I could not find any specs for these drives anywhere.

Not on newegg or Corsair's own site.

Which leads me to believe Corsair probably doesn't give solid specs because they use different flash chips in different batches and the some flash chips are slower and some are faster.

So they can't give sold read/write speeds.

I just ordered 2 drives, when they come in I'll benchmark and do some testing and let you all know.



Blue-Knight said:


> I don't think it is worth.



Why not?

Flash drives have lower latencies than hard drives, so they should be better suited for games that are loading a lot of different files.

I think, even with lower read/write speeds, games like GTA:V might actually run better off a USB flash drive than a hard drive simply because of how GTA:V is loading so many different texture files.


----------



## Blue-Knight (Aug 2, 2015)

Eric_Cartman said:


> Why not?


Price/Performance and Capacity.

Just my opinion. Sorry!


----------



## P4-630 (Aug 2, 2015)

Eric_Cartman said:


> I have no idea, I guess that is going to be the deciding factor.
> 
> I could not find any specs for these drives anywhere.
> 
> ...




Yeah why not! Just give it a try!


----------



## GreiverBlade (Aug 2, 2015)

i had a Steam folder for my laptop on a 64gb USB 3.0 sandisk well not as fast as a SSD but Quite enough (FFXIV or even Glyph Defiance and such)
tho i use mostly a external USB 3.0 enclosure with a 500GB 7.2k rpm hdd (which remind me i could also get a ODD slim 9.5mm adapter for that purpose)

didn't bother to try GTA:V i let that kind of game for those who like it  (tho i should try a heavy modded Skyrim for laugh .... even if my laptop would not run it, i think)


----------



## AsRock (Aug 2, 2015)

review on Amazon show you what people are getting with them
http://www.amazon.com/review/R2WMA3...l-glance&nodeID=541966&store=pc&tag=tec06d-20
http://www.amazon.com/dp/B00E3RHS4C/?tag=tec06d-20


----------



## Caring1 (Aug 2, 2015)

Eric_Cartman said:


> I have no idea, I guess that is going to be the deciding factor.
> 
> I could not find any specs for these drives anywhere.
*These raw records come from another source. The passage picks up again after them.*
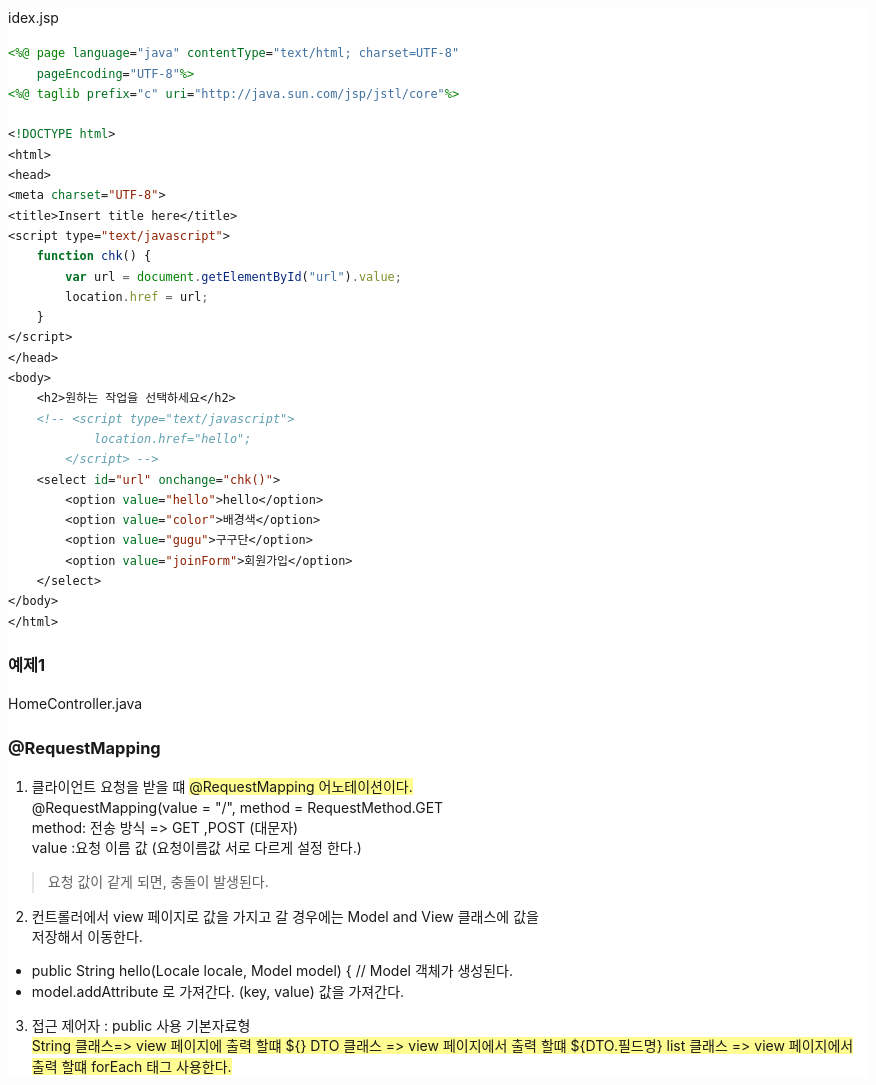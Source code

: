 idex.jsp

```jsp
<%@ page language="java" contentType="text/html; charset=UTF-8"
	pageEncoding="UTF-8"%>
<%@ taglib prefix="c" uri="http://java.sun.com/jsp/jstl/core"%>

<!DOCTYPE html>
<html>
<head>
<meta charset="UTF-8">
<title>Insert title here</title>
<script type="text/javascript">
	function chk() {
		var url = document.getElementById("url").value;
		location.href = url;
	}
</script>
</head>
<body>
	<h2>원하는 작업을 선택하세요</h2>
	<!-- <script type="text/javascript">
			location.href="hello";
		</script> -->
	<select id="url" onchange="chk()">
		<option value="hello">hello</option>
		<option value="color">배경색</option>
		<option value="gugu">구구단</option>
		<option value="joinForm">회원가입</option>
	</select>
</body>
</html>
```
### 예제1

HomeController.java
### @RequestMapping

1. 클라이언트 요청을 받을 떄 <span style="background-color:#fffd91">@RequestMapping 어노테이션이다.</span>   
@RequestMapping(value = "/", method = RequestMethod.GET  
method: 전송 방식 => GET ,POST (대문자)  
value :요청 이름 값 (요청이름값 서로 다르게 설정 한다.)
> 요청 값이 같게 되면, 충돌이 발생된다. 

2. 컨트롤러에서 view 페이지로 값을 가지고 갈 경우에는 Model and View 클래스에 값을  
저장해서 이동한다.
* public String hello(Locale locale, Model model) { //  Model 객체가 생성된다.
* model.addAttribute 로 가져간다. (key, value) 값을 가져간다.
3. 접근 제어자 : public  사용
   기본자료형  
  <span style="background-color:#fffd91"> String 클래스=> view 페이지에 출력 할떄 ${}
   DTO 클래스 => view 페이지에서 출력 할떄 ${DTO.필드명}
   list 클래스 => view 페이지에서 출력 할떄 forEach 태그 사용한다.</spn> 
    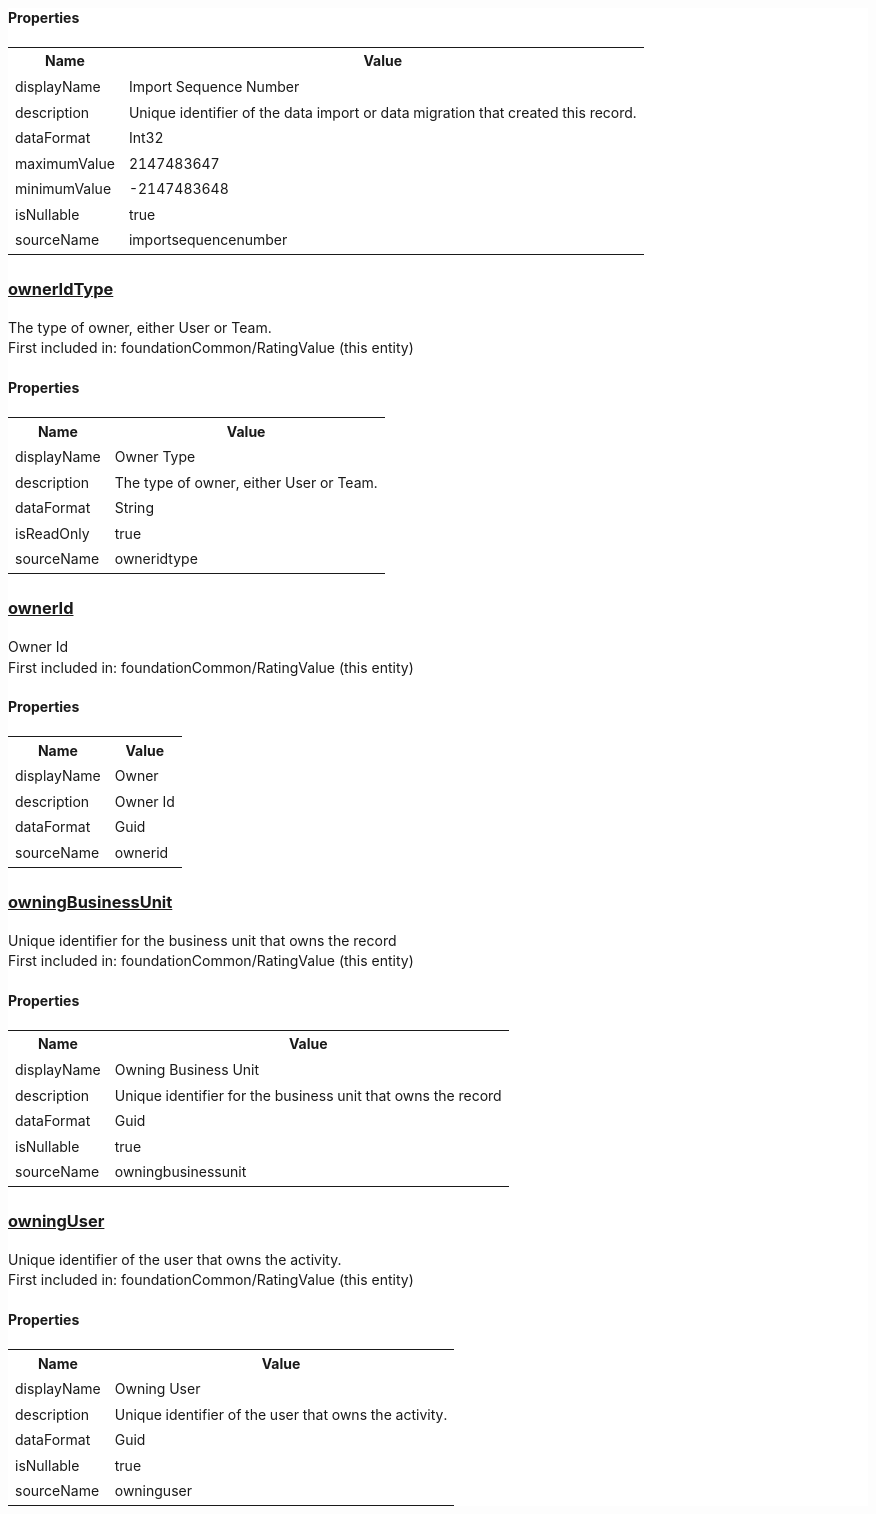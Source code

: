 #### Properties

<table><tr><th>Name</th><th>Value</th></tr><tr><td>displayName</td><td>Import Sequence Number</td></tr><tr><td>description</td><td>Unique identifier of the data import or data migration that created this record.</td></tr><tr><td>dataFormat</td><td>Int32</td></tr><tr><td>maximumValue</td><td>2147483647</td></tr><tr><td>minimumValue</td><td>-2147483648</td></tr><tr><td>isNullable</td><td>true</td></tr><tr><td>sourceName</td><td>importsequencenumber</td></tr></table>

### <a href=#ownerIdType name="ownerIdType">ownerIdType</a>

The type of owner, either User or Team.  
First included in: foundationCommon/RatingValue (this entity)  

#### Properties

<table><tr><th>Name</th><th>Value</th></tr><tr><td>displayName</td><td>Owner Type</td></tr><tr><td>description</td><td>The type of owner, either User or Team.</td></tr><tr><td>dataFormat</td><td>String</td></tr><tr><td>isReadOnly</td><td>true</td></tr><tr><td>sourceName</td><td>owneridtype</td></tr></table>

### <a href=#ownerId name="ownerId">ownerId</a>

Owner Id  
First included in: foundationCommon/RatingValue (this entity)  

#### Properties

<table><tr><th>Name</th><th>Value</th></tr><tr><td>displayName</td><td>Owner</td></tr><tr><td>description</td><td>Owner Id</td></tr><tr><td>dataFormat</td><td>Guid</td></tr><tr><td>sourceName</td><td>ownerid</td></tr></table>

### <a href=#owningBusinessUnit name="owningBusinessUnit">owningBusinessUnit</a>

Unique identifier for the business unit that owns the record  
First included in: foundationCommon/RatingValue (this entity)  

#### Properties

<table><tr><th>Name</th><th>Value</th></tr><tr><td>displayName</td><td>Owning Business Unit</td></tr><tr><td>description</td><td>Unique identifier for the business unit that owns the record</td></tr><tr><td>dataFormat</td><td>Guid</td></tr><tr><td>isNullable</td><td>true</td></tr><tr><td>sourceName</td><td>owningbusinessunit</td></tr></table>

### <a href=#owningUser name="owningUser">owningUser</a>

Unique identifier of the user that owns the activity.  
First included in: foundationCommon/RatingValue (this entity)  

#### Properties

<table><tr><th>Name</th><th>Value</th></tr><tr><td>displayName</td><td>Owning User</td></tr><tr><td>description</td><td>Unique identifier of the user that owns the activity.</td></tr><tr><td>dataFormat</td><td>Guid</td></tr><tr><td>isNullable</td><td>true</td></tr><tr><td>sourceName</td><td>owninguser</td></tr></table>
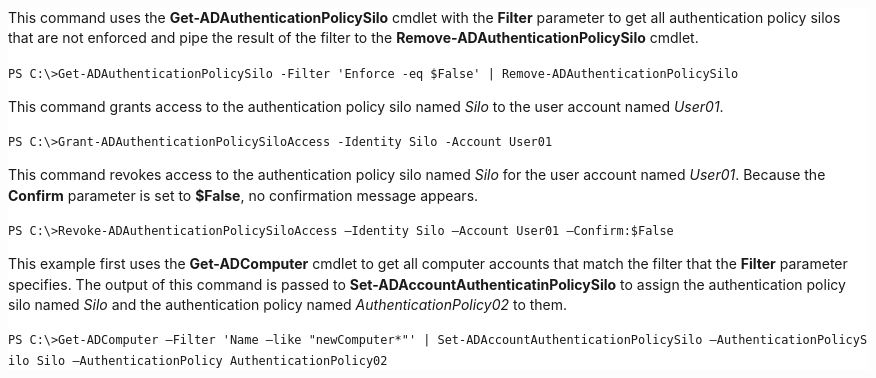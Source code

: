 This command uses the **Get\-ADAuthenticationPolicySilo** cmdlet with the **Filter** parameter to get all authentication policy silos that are not enforced and pipe the result of the filter to the **Remove\-ADAuthenticationPolicySilo** cmdlet.  
  
```  
PS C:\>Get-ADAuthenticationPolicySilo -Filter 'Enforce -eq $False' | Remove-ADAuthenticationPolicySilo  
```  
  
This command grants access to the authentication policy silo named *Silo* to the user account named *User01*.  
  
```  
PS C:\>Grant-ADAuthenticationPolicySiloAccess -Identity Silo -Account User01  
```  
  
This command revokes access to the authentication policy silo named *Silo* for the user account named *User01*. Because the **Confirm** parameter is set to **$False**, no confirmation message appears.  
  
```  
PS C:\>Revoke-ADAuthenticationPolicySiloAccess –Identity Silo –Account User01 –Confirm:$False  
```  
  
This example first uses the **Get\-ADComputer** cmdlet to get all computer accounts that match the filter that the **Filter** parameter specifies. The output of this command is passed to **Set\-ADAccountAuthenticatinPolicySilo** to assign the authentication policy silo named *Silo* and the authentication policy named *AuthenticationPolicy02* to them.  
  
```  
PS C:\>Get-ADComputer –Filter 'Name –like "newComputer*"' | Set-ADAccountAuthenticationPolicySilo –AuthenticationPolicySilo Silo –AuthenticationPolicy AuthenticationPolicy02  
```  
  

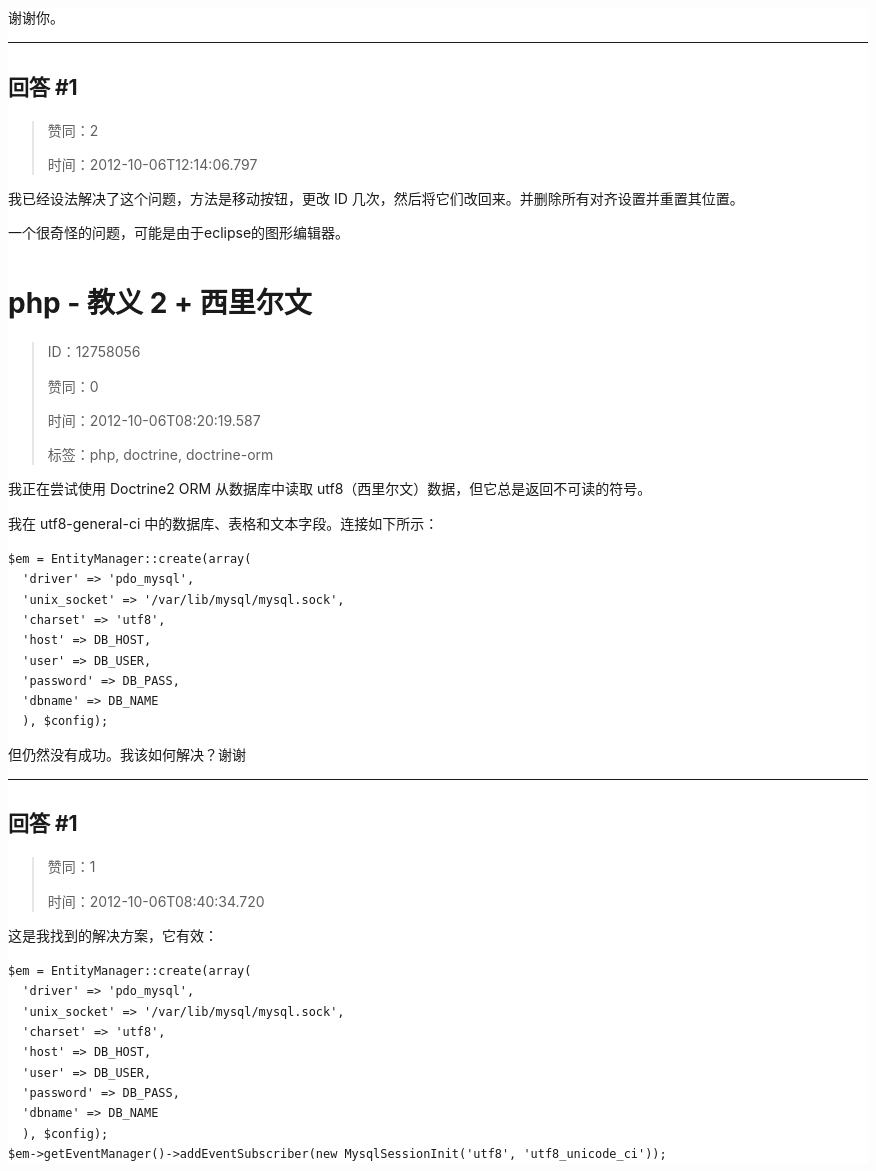 谢谢你。

* * *

## 回答 #1

> 赞同：2
> 
> 时间：2012-10-06T12:14:06.797

我已经设法解决了这个问题，方法是移动按钮，更改 ID 几次，然后将它们改回来。并删除所有对齐设置并重置其位置。

一个很奇怪的问题，可能是由于eclipse的图形编辑器。

# php - 教义 2 + 西里尔文

> ID：12758056
> 
> 赞同：0
> 
> 时间：2012-10-06T08:20:19.587
> 
> 标签：php, doctrine, doctrine-orm

我正在尝试使用 Doctrine2 ORM 从数据库中读取 utf8（西里尔文）数据，但它总是返回不可读的符号。

我在 utf8-general-ci 中的数据库、表格和文本字段。连接如下所示：

```
$em = EntityManager::create(array(
  'driver' => 'pdo_mysql',
  'unix_socket' => '/var/lib/mysql/mysql.sock',
  'charset' => 'utf8',
  'host' => DB_HOST,
  'user' => DB_USER,
  'password' => DB_PASS,
  'dbname' => DB_NAME
  ), $config); 
```

但仍然没有成功。我该如何解决？谢谢

* * *

## 回答 #1

> 赞同：1
> 
> 时间：2012-10-06T08:40:34.720

这是我找到的解决方案，它有效：

```
$em = EntityManager::create(array(
  'driver' => 'pdo_mysql',
  'unix_socket' => '/var/lib/mysql/mysql.sock',
  'charset' => 'utf8',
  'host' => DB_HOST,
  'user' => DB_USER,
  'password' => DB_PASS,
  'dbname' => DB_NAME
  ), $config);
$em->getEventManager()->addEventSubscriber(new MysqlSessionInit('utf8', 'utf8_unicode_ci')); 
```
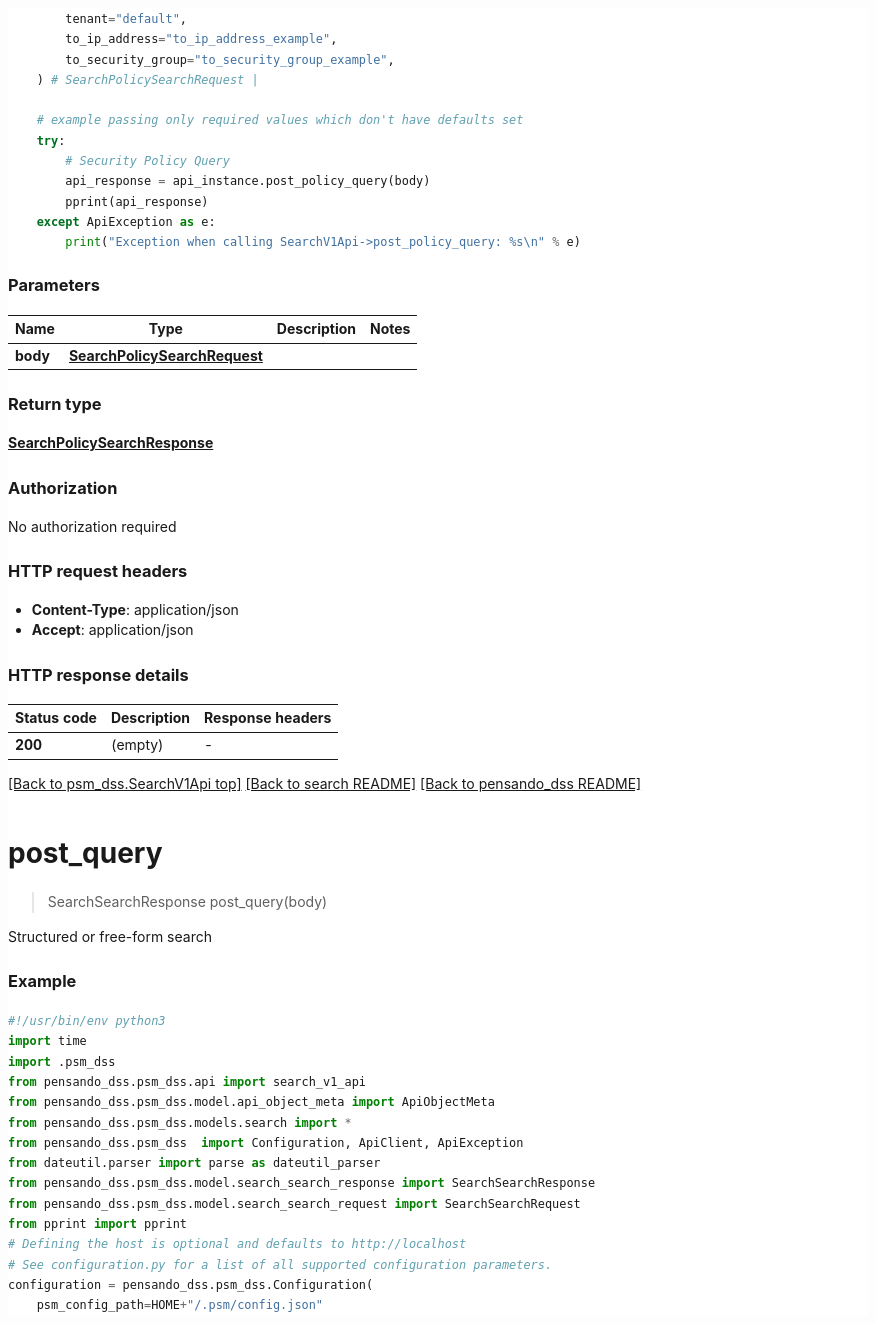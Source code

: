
 ```python
        tenant="default",
        to_ip_address="to_ip_address_example",
        to_security_group="to_security_group_example",
    ) # SearchPolicySearchRequest | 

    # example passing only required values which don't have defaults set
    try:
        # Security Policy Query
        api_response = api_instance.post_policy_query(body)
        pprint(api_response)
    except ApiException as e:
        print("Exception when calling SearchV1Api->post_policy_query: %s\n" % e)
```

### Parameters

Name | Type | Description  | Notes
------------- | ------------- | ------------- | -------------
 **body** | [**SearchPolicySearchRequest**](SearchPolicySearchRequest.md)|  |

### Return type

[**SearchPolicySearchResponse**](SearchPolicySearchResponse.md)

### Authorization

No authorization required

### HTTP request headers

 - **Content-Type**: application/json
 - **Accept**: application/json

### HTTP response details
| Status code | Description | Response headers |
|-------------|-------------|------------------|
**200** | (empty) |  -  |

[[Back to psm_dss.SearchV1Api top]](#psm_dss.SearchV1Api) [[Back to search README]](../psm_dss/docs/search/README.md) [[Back to pensando_dss README]](../README.md)

# **post_query**
> SearchSearchResponse post_query(body)

Structured or free-form search

### Example

```python
#!/usr/bin/env python3
import time
import .psm_dss
from pensando_dss.psm_dss.api import search_v1_api
from pensando_dss.psm_dss.model.api_object_meta import ApiObjectMeta
from pensando_dss.psm_dss.models.search import *
from pensando_dss.psm_dss  import Configuration, ApiClient, ApiException
from dateutil.parser import parse as dateutil_parser
from pensando_dss.psm_dss.model.search_search_response import SearchSearchResponse
from pensando_dss.psm_dss.model.search_search_request import SearchSearchRequest
from pprint import pprint
# Defining the host is optional and defaults to http://localhost
# See configuration.py for a list of all supported configuration parameters.
configuration = pensando_dss.psm_dss.Configuration(
    psm_config_path=HOME+"/.psm/config.json"
```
Found this at Overclockers.UK
Unformatted Capacity: 128GB
Max Read (USB 3.0): 85 MB/sec
Max Write (USB 3.0): 70 MB/sec
Interface Type: USB 3.0


----------



## NeDix! (Aug 2, 2015)

well, i had played things from my external HDD 5400rpm :v 
and a friend of mine have an ssd on laptop and all steam game on an external HDD too :v

This should work, kinda


----------



## OneMoar (Aug 2, 2015)

I highly doubt you will see 70Mb/s write at least not sustained
if you want speed get the Patriot Supersonic Magnum


----------



## Deelron (Aug 2, 2015)

My wife's machine has some games installed on an USB 3.0 SSD, it's definitely faster loading then her awful laptop hard drive.


----------



## OneMoar (Aug 2, 2015)

a flash drive is NOT A SSD they use very different types of NAND and Very different controllers
most usb 3.0 flash drives are not rated for the same amount of write cycles as a desktop grade SSD


----------



## Steevo (Aug 2, 2015)

I had a Corsair 64GB that was capable of over 100MBps read, it would get hot during use though, and had some strange write issues with varying block sizes.


----------



## Eric_Cartman (Aug 2, 2015)

Blue-Knight said:


> Price/Performance and Capacity.
> 
> Just my opinion. Sorry!



If the performance is better than a HDD and the price is half that of a 128GB SSD, then it is a win.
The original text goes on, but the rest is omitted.